Growing up in the Maritimes during the 1970s, it was common to hear it said of an unmarried mother that she “got herself pregnant,” a physical impossibility that placed the onus for the situation – its prevention and remedy – squarely upon females. The maternity-clothing models in the Simpsons and Eaton’s catalogues all sported wedding bands, a detail that didn’t appear in any other section. For most of human history, in all cultures, to be single and with child was to be disgraced. Parents of daughters everywhere lived in dread of the possibility.

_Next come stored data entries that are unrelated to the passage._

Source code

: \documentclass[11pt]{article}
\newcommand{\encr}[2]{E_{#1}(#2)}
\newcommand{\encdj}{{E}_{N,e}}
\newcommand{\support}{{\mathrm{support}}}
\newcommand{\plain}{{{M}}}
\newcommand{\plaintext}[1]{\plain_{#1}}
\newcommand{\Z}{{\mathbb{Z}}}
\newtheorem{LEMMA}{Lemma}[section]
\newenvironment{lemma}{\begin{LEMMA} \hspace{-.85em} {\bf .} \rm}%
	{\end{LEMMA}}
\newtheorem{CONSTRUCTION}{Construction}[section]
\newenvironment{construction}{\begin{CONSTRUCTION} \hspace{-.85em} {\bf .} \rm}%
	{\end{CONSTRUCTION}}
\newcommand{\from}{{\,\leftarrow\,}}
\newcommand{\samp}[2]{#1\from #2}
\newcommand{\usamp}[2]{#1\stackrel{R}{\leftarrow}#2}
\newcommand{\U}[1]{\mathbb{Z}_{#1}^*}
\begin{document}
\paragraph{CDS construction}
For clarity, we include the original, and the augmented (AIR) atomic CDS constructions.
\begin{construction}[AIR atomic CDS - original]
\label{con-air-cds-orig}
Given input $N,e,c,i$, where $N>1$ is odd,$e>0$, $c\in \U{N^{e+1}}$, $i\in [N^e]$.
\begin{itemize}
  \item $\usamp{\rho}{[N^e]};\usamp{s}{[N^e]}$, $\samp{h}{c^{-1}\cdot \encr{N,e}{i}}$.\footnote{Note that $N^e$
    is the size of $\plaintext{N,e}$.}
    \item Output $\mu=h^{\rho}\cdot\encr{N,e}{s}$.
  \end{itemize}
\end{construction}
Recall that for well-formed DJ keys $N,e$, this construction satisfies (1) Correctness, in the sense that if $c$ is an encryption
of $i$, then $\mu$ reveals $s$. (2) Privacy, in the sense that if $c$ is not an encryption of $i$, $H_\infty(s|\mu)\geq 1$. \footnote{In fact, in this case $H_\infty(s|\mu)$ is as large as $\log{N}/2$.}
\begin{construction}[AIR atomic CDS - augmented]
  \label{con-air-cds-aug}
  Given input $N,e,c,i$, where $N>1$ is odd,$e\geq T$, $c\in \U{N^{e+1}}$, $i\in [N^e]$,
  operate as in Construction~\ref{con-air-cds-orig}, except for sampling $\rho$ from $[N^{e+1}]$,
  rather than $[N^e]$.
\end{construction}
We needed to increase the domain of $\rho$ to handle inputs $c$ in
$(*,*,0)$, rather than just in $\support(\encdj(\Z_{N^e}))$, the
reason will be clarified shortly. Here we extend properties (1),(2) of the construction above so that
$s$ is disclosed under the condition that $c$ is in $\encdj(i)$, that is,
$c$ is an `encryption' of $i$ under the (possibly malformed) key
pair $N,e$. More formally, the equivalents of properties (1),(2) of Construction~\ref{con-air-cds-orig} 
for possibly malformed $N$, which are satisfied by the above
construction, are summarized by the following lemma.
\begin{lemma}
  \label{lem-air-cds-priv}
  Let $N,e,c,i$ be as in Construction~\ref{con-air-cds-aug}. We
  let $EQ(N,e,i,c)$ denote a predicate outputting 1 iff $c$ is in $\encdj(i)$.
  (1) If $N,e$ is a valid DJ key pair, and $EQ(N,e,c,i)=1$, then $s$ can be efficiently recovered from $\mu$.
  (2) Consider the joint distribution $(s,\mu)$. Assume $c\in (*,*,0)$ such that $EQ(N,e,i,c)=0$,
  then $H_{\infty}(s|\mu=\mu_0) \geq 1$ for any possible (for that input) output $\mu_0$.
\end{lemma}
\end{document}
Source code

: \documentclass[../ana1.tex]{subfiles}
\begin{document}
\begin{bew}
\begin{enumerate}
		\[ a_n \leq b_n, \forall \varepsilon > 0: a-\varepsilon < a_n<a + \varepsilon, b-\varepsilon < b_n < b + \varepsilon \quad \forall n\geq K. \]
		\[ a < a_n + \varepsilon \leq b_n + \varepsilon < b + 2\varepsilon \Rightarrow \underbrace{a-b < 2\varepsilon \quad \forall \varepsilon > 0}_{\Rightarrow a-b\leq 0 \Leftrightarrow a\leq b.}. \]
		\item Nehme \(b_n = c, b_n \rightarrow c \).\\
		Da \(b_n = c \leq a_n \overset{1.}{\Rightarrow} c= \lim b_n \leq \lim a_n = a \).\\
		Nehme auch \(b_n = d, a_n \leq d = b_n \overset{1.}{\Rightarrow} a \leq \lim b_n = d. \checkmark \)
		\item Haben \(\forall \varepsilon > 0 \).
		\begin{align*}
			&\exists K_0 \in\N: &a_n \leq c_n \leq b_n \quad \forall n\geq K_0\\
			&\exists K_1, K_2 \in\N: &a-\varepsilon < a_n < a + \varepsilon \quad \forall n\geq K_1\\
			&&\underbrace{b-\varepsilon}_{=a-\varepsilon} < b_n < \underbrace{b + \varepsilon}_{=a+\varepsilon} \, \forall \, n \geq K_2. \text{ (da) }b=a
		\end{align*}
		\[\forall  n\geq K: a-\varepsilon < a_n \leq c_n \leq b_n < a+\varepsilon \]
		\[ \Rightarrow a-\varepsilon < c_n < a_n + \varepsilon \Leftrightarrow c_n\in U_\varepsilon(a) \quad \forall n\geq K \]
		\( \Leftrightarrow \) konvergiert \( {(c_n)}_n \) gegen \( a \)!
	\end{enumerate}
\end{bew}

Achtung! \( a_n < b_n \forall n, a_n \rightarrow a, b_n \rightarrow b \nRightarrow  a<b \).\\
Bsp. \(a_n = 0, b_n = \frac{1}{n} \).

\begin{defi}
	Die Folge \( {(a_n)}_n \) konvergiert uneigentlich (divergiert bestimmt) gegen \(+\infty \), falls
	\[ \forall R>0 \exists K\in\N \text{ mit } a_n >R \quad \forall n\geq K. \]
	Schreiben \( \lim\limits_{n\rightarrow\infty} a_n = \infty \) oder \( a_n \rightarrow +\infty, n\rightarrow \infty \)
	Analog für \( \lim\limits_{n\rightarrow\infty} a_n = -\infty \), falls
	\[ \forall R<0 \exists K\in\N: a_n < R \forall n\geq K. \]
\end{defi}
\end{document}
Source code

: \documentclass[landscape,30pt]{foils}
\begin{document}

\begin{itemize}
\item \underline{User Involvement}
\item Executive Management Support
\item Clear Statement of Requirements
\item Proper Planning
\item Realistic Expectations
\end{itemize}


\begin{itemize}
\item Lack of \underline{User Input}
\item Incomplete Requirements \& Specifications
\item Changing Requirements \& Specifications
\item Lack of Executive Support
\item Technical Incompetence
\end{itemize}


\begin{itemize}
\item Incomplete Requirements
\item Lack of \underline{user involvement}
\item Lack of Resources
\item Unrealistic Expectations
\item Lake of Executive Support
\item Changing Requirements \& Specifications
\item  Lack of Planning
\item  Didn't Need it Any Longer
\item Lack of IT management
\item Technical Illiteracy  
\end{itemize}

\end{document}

shamelessIn Shameless: The Fight for Adoption Disclosure and the Search for My Son, former Canadian politician Marilyn Churley uses her own experiences to examine how traditional attitudes toward pregnancy, illegitimacy, abortion, and adoption have scarred so many lives. As an Ontario New Democratic Party MPP from 1990 to 2005, Churley introduced five member’s bills regarding provincial adoption disclosure reform and was instrumental in bringing about the 2005 passage of Bill 183, the Adoption Information Disclosure Act.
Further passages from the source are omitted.